Copy out the lines of the records below, and only those lines, from the one with "- [[Globular cluster]]s" through the one with "[Globular cluster]: globular-cluster", exactly as they appear.

--- Information provided Enclosed Below ---

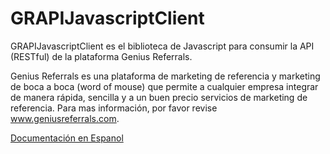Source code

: GRAPIJavascriptClient
=====================

GRAPIJavascriptClient es el biblioteca de Javascript para consumir la API (RESTful) de la plataforma Genius Referrals.

Genius Referrals es una plataforma de marketing de referencia y marketing de boca a boca (word of mouse) que permite a cualquier empresa integrar de manera rápida, sencilla y a un buen precio servicios de marketing de referencia. Para mas información, por favor revise www.geniusreferrals.com.

[Documentación en Espanol](resources/doc/index.es.md)
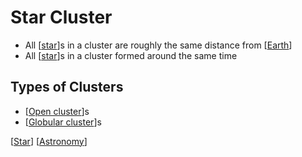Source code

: # Star Cluster

- All [[star]]s in a cluster are roughly the same distance from [[Earth]]
- All [[star]]s in a cluster formed around the same time

## Types of Clusters

- [[Open cluster]]s
- [[Globular cluster]]s

[[Star]] [[Astronomy]]

[//begin]: # "Autogenerated link references for markdown compatibility"
[Star]: star "Star"
[Earth]: earth "Earth 🜨"
[Open cluster]: open-cluster "Open Cluster"
[Globular cluster]: globular-cluster "Globular Cluster"
[Astronomy]: astronomy "Astronomy"
[//end]: # "Autogenerated link references"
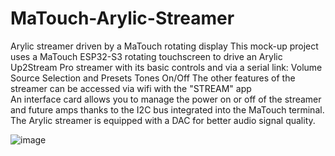 # MaTouch-Arylic-Streamer
Arylic streamer driven by a MaTouch rotating display
This mock-up project uses a MaTouch ESP32-S3 rotating touchscreen to drive an Arylic Up2Stream Pro streamer with its basic controls and via a serial link:
Volume
Source Selection and Presets
Tones
On/Off
The other features of the streamer can be accessed via wifi with the "STREAM" app  
An interface card allows you to manage the power on or off of the streamer and future amps thanks to the I2C bus integrated into the MaTouch terminal.
The Arylic streamer is equipped with a DAC for better audio signal quality.

![image](https://github.com/Domotique25/MaTouch-Arylic-Streamer/assets/149935922/06f62265-aa90-423a-baf2-383187635206)


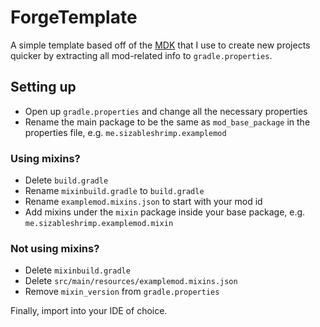 # ForgeTemplate

A simple template based off of the [MDK](https://github.com/MinecraftForge/MinecraftForge/tree/1.16.x/mdk) that I use to create new projects quicker by extracting all mod-related info to `gradle.properties`.

## Setting up
* Open up `gradle.properties` and change all the necessary properties
* Rename the main package to be the same as `mod_base_package` in the properties file, e.g. `me.sizableshrimp.examplemod`

### Using mixins?
* Delete `build.gradle`
* Rename `mixinbuild.gradle` to `build.gradle`
* Rename `examplemod.mixins.json` to start with your mod id
* Add mixins under the `mixin` package inside your base package, e.g. `me.sizableshrimp.examplemod.mixin`

### Not using mixins?
* Delete `mixinbuild.gradle`
* Delete `src/main/resources/examplemod.mixins.json`
* Remove `mixin_version` from `gradle.properties`

Finally, import into your IDE of choice.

--- End of Enclosed Information provided ---

### The completed task
- [[Globular cluster]]s

[[Star]] [[Astronomy]]

[//begin]: # "Autogenerated link references for markdown compatibility"
[Star]: star "Star"
[Earth]: earth "Earth 🜨"
[Open cluster]: open-cluster "Open Cluster"
[Globular cluster]: globular-cluster "Globular Cluster"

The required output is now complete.